Document images with source code:
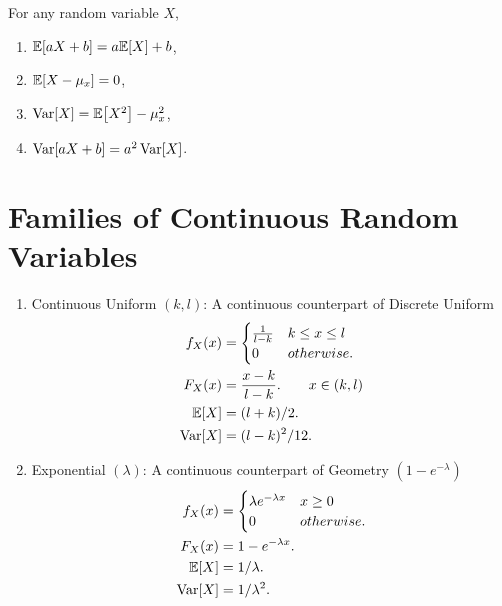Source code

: \begin{theorem}
    For any random variable $X$,
    \begin{enumerate}
        \item $\E{aX+b}=a\E{X}+b$,
        \item $\E{X-\mu_x}=0$,
        \item $\Var[X] = \E{X^2}-\mu_x^2$,
        \item $\mathop{\mathrm{Var}}\nolimits[aX+b]=a^2\mathop{\mathrm{Var}}\nolimits[X]$.
    \end{enumerate}
\end{theorem}

\section{Families of Continuous Random Variables}
\begin{enumerate}
    \item Continuous Uniform $(k,l)$: A continuous counterpart of Discrete Uniform {
        \begin{align*}
            f_X(x)
            &= {
                \begin{cases}
                \frac{1}{l-k} & k\leq x \leq l \\
                0             & otherwise.
                \end{cases} } \\
            F_X(x)
            &= \frac{x-k}{l-k}. \qquad x\in (k,l)\\
            \E{X}
            &= (l+k)/2. \\
            \Var[X]
            &= (l-k)^2/12. \\
        \end{align*}
    }
    \item Exponential $(\lambda)$: A continuous counterpart of Geometry $(1-e^{-\lambda})$ {
        \begin{align*}
            f_X(x)
            &= {
                \begin{cases}
                    \lambda e^{-\lambda x} & x\geq 0 \\
                    0                      & otherwise.
                \end{cases}
            } \\
            F_X(x)
            &= 1-e^{-\lambda x}. \\
            \E{X}
            &= 1/\lambda. \\
            \Var[X]
            &= 1/\lambda^2.
        \end{align*}
}
\end{enumerate}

Task requirements
Determine how many lines of the data above contain the string "cases", and give the result with nothing else.

Written response
4